● EXERCISE GOAL:
Could the data below be retyped exactly, without its pictures?

============

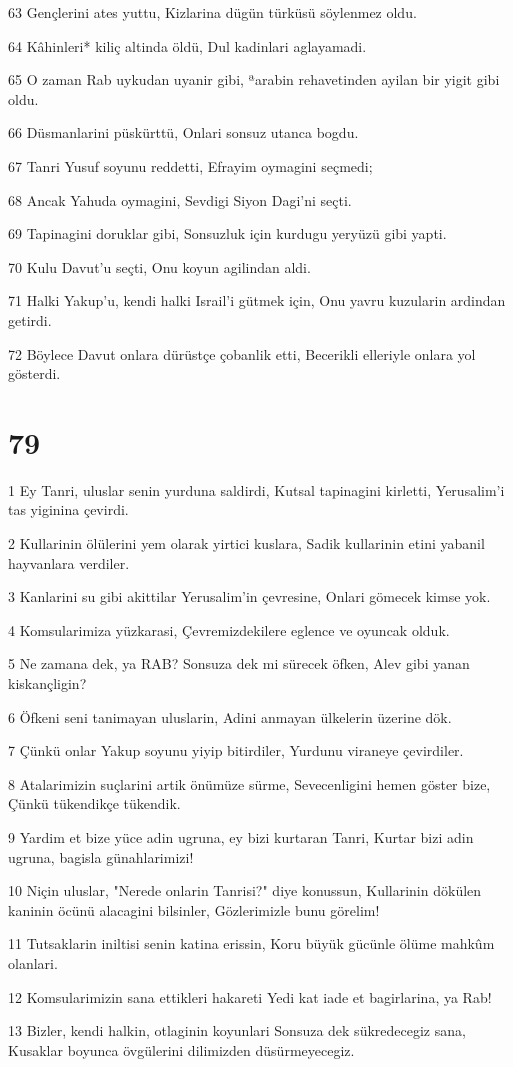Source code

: \par 63 Gençlerini ates yuttu, Kizlarina dügün türküsü söylenmez oldu.
\par 64 Kâhinleri* kiliç altinda öldü, Dul kadinlari aglayamadi.
\par 65 O zaman Rab uykudan uyanir gibi, ªarabin rehavetinden ayilan bir yigit gibi oldu.
\par 66 Düsmanlarini püskürttü, Onlari sonsuz utanca bogdu.
\par 67 Tanri Yusuf soyunu reddetti, Efrayim oymagini seçmedi;
\par 68 Ancak Yahuda oymagini, Sevdigi Siyon Dagi'ni seçti.
\par 69 Tapinagini doruklar gibi, Sonsuzluk için kurdugu yeryüzü gibi yapti.
\par 70 Kulu Davut'u seçti, Onu koyun agilindan aldi.
\par 71 Halki Yakup'u, kendi halki Israil'i gütmek için, Onu yavru kuzularin ardindan getirdi.
\par 72 Böylece Davut onlara dürüstçe çobanlik etti, Becerikli elleriyle onlara yol gösterdi.

\chapter{79}

\par 1 Ey Tanri, uluslar senin yurduna saldirdi, Kutsal tapinagini kirletti, Yerusalim'i tas yiginina çevirdi.
\par 2 Kullarinin ölülerini yem olarak yirtici kuslara, Sadik kullarinin etini yabanil hayvanlara verdiler.
\par 3 Kanlarini su gibi akittilar Yerusalim'in çevresine, Onlari gömecek kimse yok.
\par 4 Komsularimiza yüzkarasi, Çevremizdekilere eglence ve oyuncak olduk.
\par 5 Ne zamana dek, ya RAB? Sonsuza dek mi sürecek öfken, Alev gibi yanan kiskançligin?
\par 6 Öfkeni seni tanimayan uluslarin, Adini anmayan ülkelerin üzerine dök.
\par 7 Çünkü onlar Yakup soyunu yiyip bitirdiler, Yurdunu viraneye çevirdiler.
\par 8 Atalarimizin suçlarini artik önümüze sürme, Sevecenligini hemen göster bize, Çünkü tükendikçe tükendik.
\par 9 Yardim et bize yüce adin ugruna, ey bizi kurtaran Tanri, Kurtar bizi adin ugruna, bagisla günahlarimizi!
\par 10 Niçin uluslar, "Nerede onlarin Tanrisi?" diye konussun, Kullarinin dökülen kaninin öcünü alacagini bilsinler, Gözlerimizle bunu görelim!
\par 11 Tutsaklarin iniltisi senin katina erissin, Koru büyük gücünle ölüme mahkûm olanlari.
\par 12 Komsularimizin sana ettikleri hakareti Yedi kat iade et bagirlarina, ya Rab!
\par 13 Bizler, kendi halkin, otlaginin koyunlari Sonsuza dek sükredecegiz sana, Kusaklar boyunca övgülerini dilimizden düsürmeyecegiz.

============

● RESPONSE AREA:
Source code

: \par 63 Gençlerini ates yuttu, Kizlarina dügün türküsü söylenmez oldu.
\par 64 Kâhinleri* kiliç altinda öldü, Dul kadinlari aglayamadi.
\par 65 O zaman Rab uykudan uyanir gibi, ªarabin rehavetinden ayilan bir yigit gibi oldu.
\par 66 Düsmanlarini püskürttü, Onlari sonsuz utanca bogdu.
\par 67 Tanri Yusuf soyunu reddetti, Efrayim oymagini seçmedi;
\par 68 Ancak Yahuda oymagini, Sevdigi Siyon Dagi'ni seçti.
\par 69 Tapinagini doruklar gibi, Sonsuzluk için kurdugu yeryüzü gibi yapti.
\par 70 Kulu Davut'u seçti, Onu koyun agilindan aldi.
\par 71 Halki Yakup'u, kendi halki Israil'i gütmek için, Onu yavru kuzularin ardindan getirdi.
\par 72 Böylece Davut onlara dürüstçe çobanlik etti, Becerikli elleriyle onlara yol gösterdi.

\chapter{79}

\par 1 Ey Tanri, uluslar senin yurduna saldirdi, Kutsal tapinagini kirletti, Yerusalim'i tas yiginina çevirdi.
\par 2 Kullarinin ölülerini yem olarak yirtici kuslara, Sadik kullarinin etini yabanil hayvanlara verdiler.
\par 3 Kanlarini su gibi akittilar Yerusalim'in çevresine, Onlari gömecek kimse yok.
\par 4 Komsularimiza yüzkarasi, Çevremizdekilere eglence ve oyuncak olduk.
\par 5 Ne zamana dek, ya RAB? Sonsuza dek mi sürecek öfken, Alev gibi yanan kiskançligin?
\par 6 Öfkeni seni tanimayan uluslarin, Adini anmayan ülkelerin üzerine dök.
\par 7 Çünkü onlar Yakup soyunu yiyip bitirdiler, Yurdunu viraneye çevirdiler.
\par 8 Atalarimizin suçlarini artik önümüze sürme, Sevecenligini hemen göster bize, Çünkü tükendikçe tükendik.
\par 9 Yardim et bize yüce adin ugruna, ey bizi kurtaran Tanri, Kurtar bizi adin ugruna, bagisla günahlarimizi!
\par 10 Niçin uluslar, "Nerede onlarin Tanrisi?" diye konussun, Kullarinin dökülen kaninin öcünü alacagini bilsinler, Gözlerimizle bunu görelim!
\par 11 Tutsaklarin iniltisi senin katina erissin, Koru büyük gücünle ölüme mahkûm olanlari.
\par 12 Komsularimizin sana ettikleri hakareti Yedi kat iade et bagirlarina, ya Rab!
\par 13 Bizler, kendi halkin, otlaginin koyunlari Sonsuza dek sükredecegiz sana, Kusaklar boyunca övgülerini dilimizden düsürmeyecegiz.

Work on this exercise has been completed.